It’s not every day that you hear the words “tampon” and “technology” in the same sentence, but here it goes… This “tampon technology” could change the world by preventing HIV!
A team of scientists at the University of Washington have created a tampon that can be inserted immediately before sex, quickly dissolves within minutes of insertion, and administers a dose of an anti-HIV microbicide that can prevent contracting HIV. The drug is electrically spun into the tampon fabric and delivers the HIV preventive agent directly into the walls of the vagina upon insertion.
Globally, this addresses a need for simple preventative measures that work in high-risk contexts. This drug delivery option is easy to use since its similar to a standard tampon – something with which most women are already familiar. It’s more accurate, and therefore more effective, than topical drugs and it works faster than pills.

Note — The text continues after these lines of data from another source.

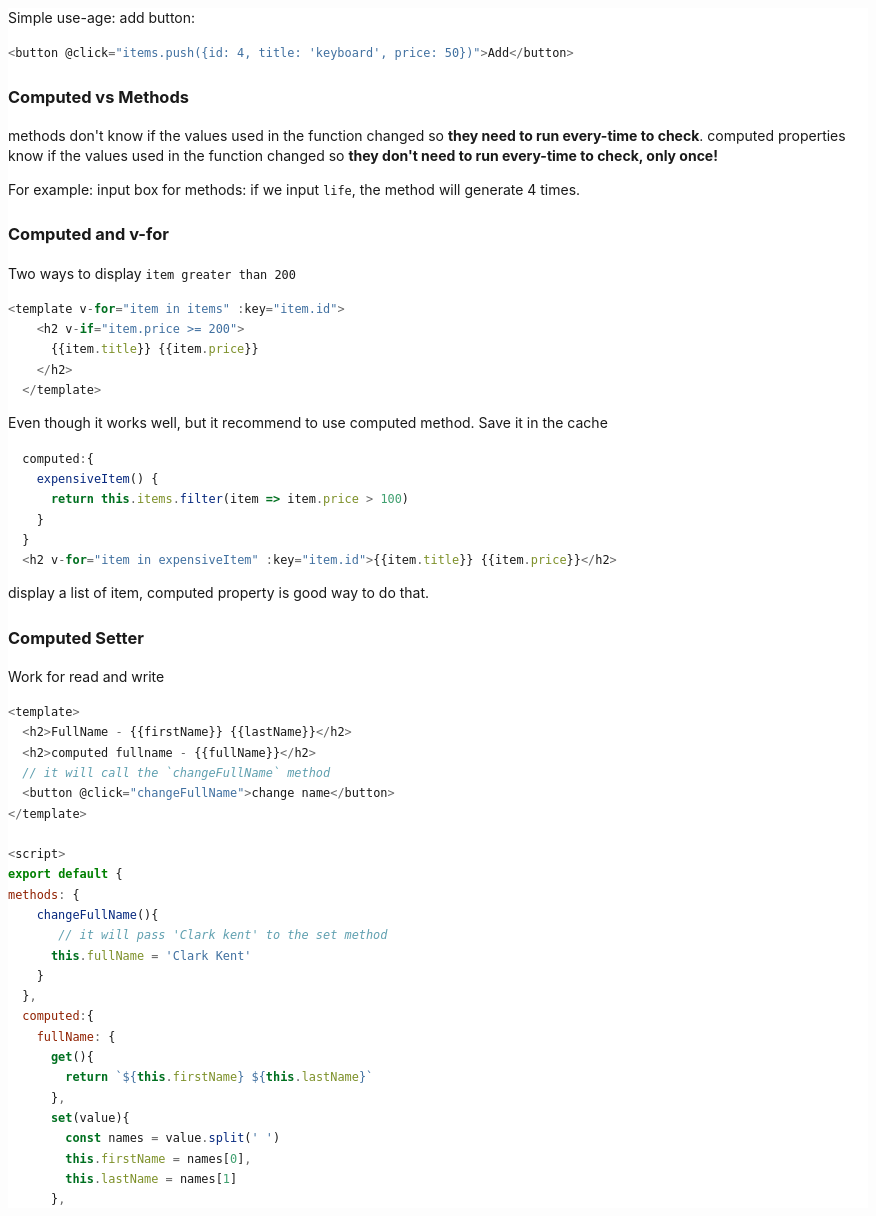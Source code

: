 Simple use-age: add button:

```javascript
<button @click="items.push({id: 4, title: 'keyboard', price: 50})">Add</button>
```

### Computed vs Methods

methods don't know if the values used in the function changed so **they need to run every-time to check**. computed properties know if the values used in the function changed so **they don't need to run every-time to check, only once!**

For example: input box for methods: if we input `life`, the method will generate 4 times.

### Computed and v-for

Two ways to display `item greater than 200`

```javascript
<template v-for="item in items" :key="item.id">
    <h2 v-if="item.price >= 200">
      {{item.title}} {{item.price}}
    </h2>
  </template>
```

Even though it works well, but it recommend to use computed method. Save it in the cache

```javascript
  computed:{
    expensiveItem() {
      return this.items.filter(item => item.price > 100)
    }
  }
  <h2 v-for="item in expensiveItem" :key="item.id">{{item.title}} {{item.price}}</h2>
```

display a list of item, computed property is good way to do that.

### Computed Setter

Work for read and write 

```javascript
<template>
  <h2>FullName - {{firstName}} {{lastName}}</h2>
  <h2>computed fullname - {{fullName}}</h2>
  // it will call the `changeFullName` method
  <button @click="changeFullName">change name</button>
</template>

<script>
export default {
methods: {
    changeFullName(){
       // it will pass 'Clark kent' to the set method
      this.fullName = 'Clark Kent'
    }
  }, 
  computed:{
    fullName: {
      get(){
        return `${this.firstName} ${this.lastName}`
      },
      set(value){
        const names = value.split(' ')
        this.firstName = names[0],
        this.lastName = names[1]
      },
```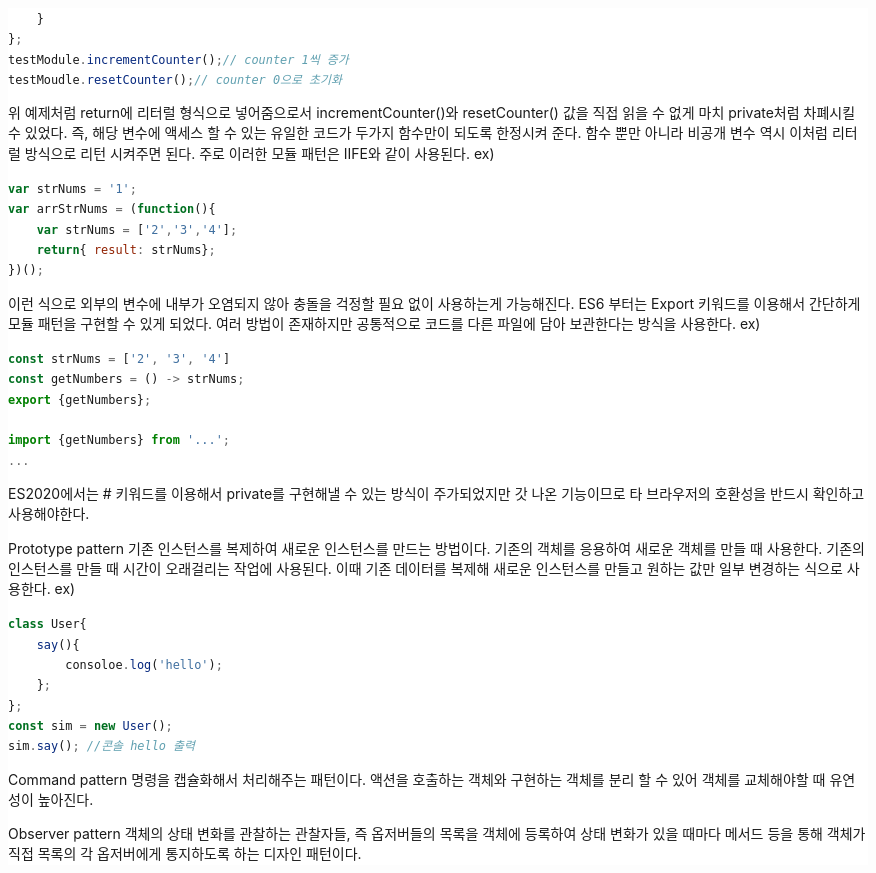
```javascript
	}
};
testModule.incrementCounter();// counter 1씩 증가
testMoudle.resetCounter();// counter 0으로 초기화
```
위 예제처럼 return에 리터럴 형식으로 넣어줌으로서 incrementCounter()와 resetCounter() 값을 직접 읽을 수 없게 마치 private처럼 차폐시킬 수 있었다.
즉, 해당 변수에 액세스 할 수 있는 유일한 코드가 두가지 함수만이 되도록 한정시켜 준다.
함수 뿐만 아니라 비공개 변수 역시 이처럼 리터럴 방식으로 리턴 시켜주면 된다.
주로 이러한 모듈 패턴은 IIFE와 같이 사용된다.
ex)
```javascript
var strNums = '1';
var arrStrNums = (function(){
	var strNums = ['2','3','4'];
	return{ result: strNums};
})();
```
이런 식으로 외부의 변수에 내부가 오염되지 않아 충돌을 걱정할 필요 없이 사용하는게 가능해진다.
ES6 부터는  Export 키워드를 이용해서 간단하게 모듈 패턴을 구현할 수 있게 되었다.
여러 방법이 존재하지만 공통적으로 코드를 다른 파일에 담아 보관한다는 방식을 사용한다.
ex)
```javascript
const strNums = ['2', '3', '4']
const getNumbers = () -> strNums;
export {getNumbers};

import {getNumbers} from '...';
...
```
ES2020에서는 # 키워드를 이용해서 private를 구현해낼 수 있는 방식이 주가되었지만 갓 나온 기능이므로 타 브라우저의 호환성을 반드시 확인하고 사용해야한다.

Prototype pattern
기존 인스턴스를 복제하여 새로운 인스턴스를 만드는 방법이다.
기존의 객체를 응용하여 새로운 객체를 만들 때 사용한다.
기존의 인스턴스를 만들 때 시간이 오래걸리는 작업에 사용된다.
이때 기존 데이터를 복제해 새로운 인스턴스를 만들고 원하는 값만 일부 변경하는 식으로 사용한다.
ex)
```javascript
class User{
	say(){
		consoloe.log('hello');
	};
};
const sim = new User();
sim.say(); //콘솔 hello 출력
```

Command pattern
명령을 캡슐화해서 처리해주는 패턴이다.
액션을 호출하는 객체와 구현하는 객체를 분리 할 수 있어 객체를 교체해야할 때 유연성이 높아진다.

Observer pattern
객체의 상태 변화를 관찰하는 관찰자들, 즉 옵저버들의 목록을 객체에 등록하여 상태 변화가 있을 때마다 메서드 등을 통해 객체가 직접 목록의 각 옵저버에게 통지하도록 하는 디자인 패턴이다.
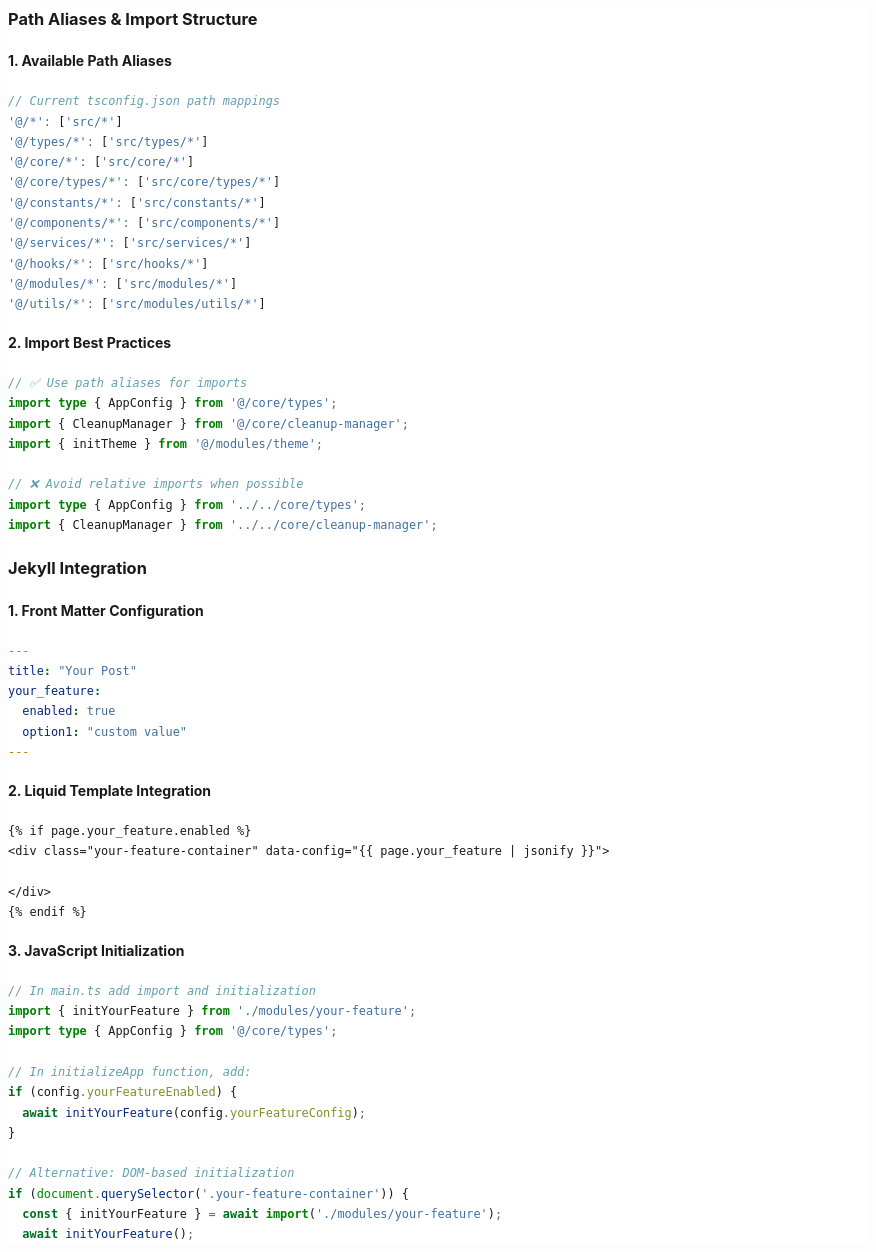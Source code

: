 ### Path Aliases & Import Structure

#### 1. Available Path Aliases
```typescript
// Current tsconfig.json path mappings
'@/*': ['src/*']
'@/types/*': ['src/types/*']
'@/core/*': ['src/core/*']
'@/core/types/*': ['src/core/types/*']
'@/constants/*': ['src/constants/*']
'@/components/*': ['src/components/*']
'@/services/*': ['src/services/*']
'@/hooks/*': ['src/hooks/*']
'@/modules/*': ['src/modules/*']
'@/utils/*': ['src/modules/utils/*']
```

#### 2. Import Best Practices
```typescript
// ✅ Use path aliases for imports
import type { AppConfig } from '@/core/types';
import { CleanupManager } from '@/core/cleanup-manager';
import { initTheme } from '@/modules/theme';

// ❌ Avoid relative imports when possible
import type { AppConfig } from '../../core/types';
import { CleanupManager } from '../../core/cleanup-manager';
```

### Jekyll Integration

#### 1. Front Matter Configuration
```yaml
---
title: "Your Post"
your_feature:
  enabled: true
  option1: "custom value"
---
```

#### 2. Liquid Template Integration
```liquid
{% if page.your_feature.enabled %}
<div class="your-feature-container" data-config="{{ page.your_feature | jsonify }}">
  
</div>
{% endif %}
```

#### 3. JavaScript Initialization
```typescript
// In main.ts add import and initialization
import { initYourFeature } from './modules/your-feature';
import type { AppConfig } from '@/core/types';

// In initializeApp function, add:
if (config.yourFeatureEnabled) {
  await initYourFeature(config.yourFeatureConfig);
}

// Alternative: DOM-based initialization
if (document.querySelector('.your-feature-container')) {
  const { initYourFeature } = await import('./modules/your-feature');
  await initYourFeature();
```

Cameron Ball, a doctoral student in bioengineering at the University of Washington, and Kim Woodrow, Assistant Professor of Bioengineering at UW, are the lead inventors of the HIV-fighting tampon.
What makes this method of drug delivery unique is that “women don’t have to apply it far in advance of having sex,” said Cameron Ball in an NPR interview. “There’s a race between the anti-HIV microbicide to get to the tissue before the virus does. So the more quickly it dissolves, the better.”
The technology may take up to 10 years for wide-scale use and approval. However, the possibilities of stopping the deadly virus through a simple and effective solution is inspiring. We almost guarantee that you may never look at a tampon quite the same again.